Exercise prompt:
Work through the material beneath and count the lines that include "between"; the answer is that number alone.

══ Data for the task ══

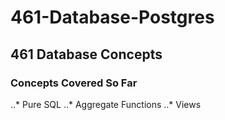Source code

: # 461-Database-Postgres
## 461 Database Concepts
### Concepts Covered So Far
..* Pure SQL
..* Aggregate Functions
..* Views

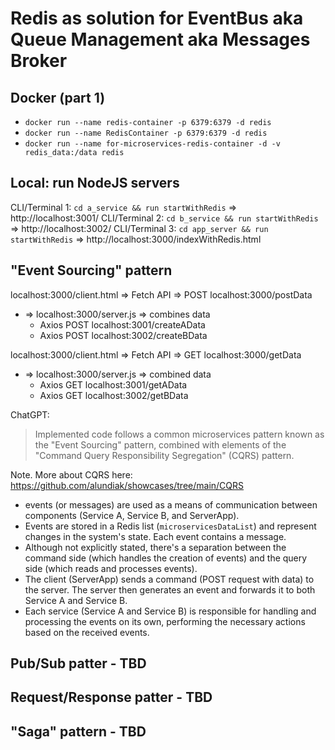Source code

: Redis as solution for EventBus aka Queue Management aka Messages Broker
===

## Docker (part 1)

- `docker run --name redis-container -p 6379:6379 -d redis`
- `docker run --name RedisContainer -p 6379:6379 -d redis`
- `docker run --name for-microservices-redis-container -d -v redis_data:/data redis`


## Local: run NodeJS servers

CLI/Terminal 1: `cd a_service && run startWithRedis` => http://localhost:3001/
CLI/Terminal 2: `cd b_service && run startWithRedis` => http://localhost:3002/
CLI/Terminal 3: `cd app_server && run startWithRedis` => http://localhost:3000/indexWithRedis.html


## "Event Sourcing" pattern

localhost:3000/client.html => Fetch API => POST localhost:3000/postData 
- => localhost:3000/server.js => combines data
  - Axios POST localhost:3001/createAData
  - Axios POST localhost:3002/createBData

localhost:3000/client.html => Fetch API => GET localhost:3000/getData 
- => localhost:3000/server.js => combined data
  - Axios GET localhost:3001/getAData
  - Axios GET localhost:3002/getBData

ChatGPT:

> Implemented code follows a common microservices pattern known as the "Event Sourcing" pattern, combined with elements of the "Command Query Responsibility Segregation" (CQRS) pattern.

Note. More about CQRS here: https://github.com/alundiak/showcases/tree/main/CQRS

- events (or messages) are used as a means of communication between components (Service A, Service B, and ServerApp).
- Events are stored in a Redis list (`microservicesDataList`) and represent changes in the system's state. Each event contains a message.
- Although not explicitly stated, there's a separation between the command side (which handles the creation of events) and the query side (which reads and processes events).
- The client (ServerApp) sends a command (POST request with data) to the server. The server then generates an event and forwards it to both Service A and Service B.
- Each service (Service A and Service B) is responsible for handling and processing the events on its own, performing the necessary actions based on the received events.


## Pub/Sub patter - TBD

## Request/Response patter - TBD

## "Saga" pattern - TBD
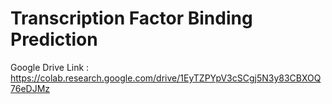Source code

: # Transcription Factor Binding Prediction


Google Drive Link :
https://colab.research.google.com/drive/1EyTZPYpV3cSCgj5N3y83CBXOQ76eDJMz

═══

Task solution:
2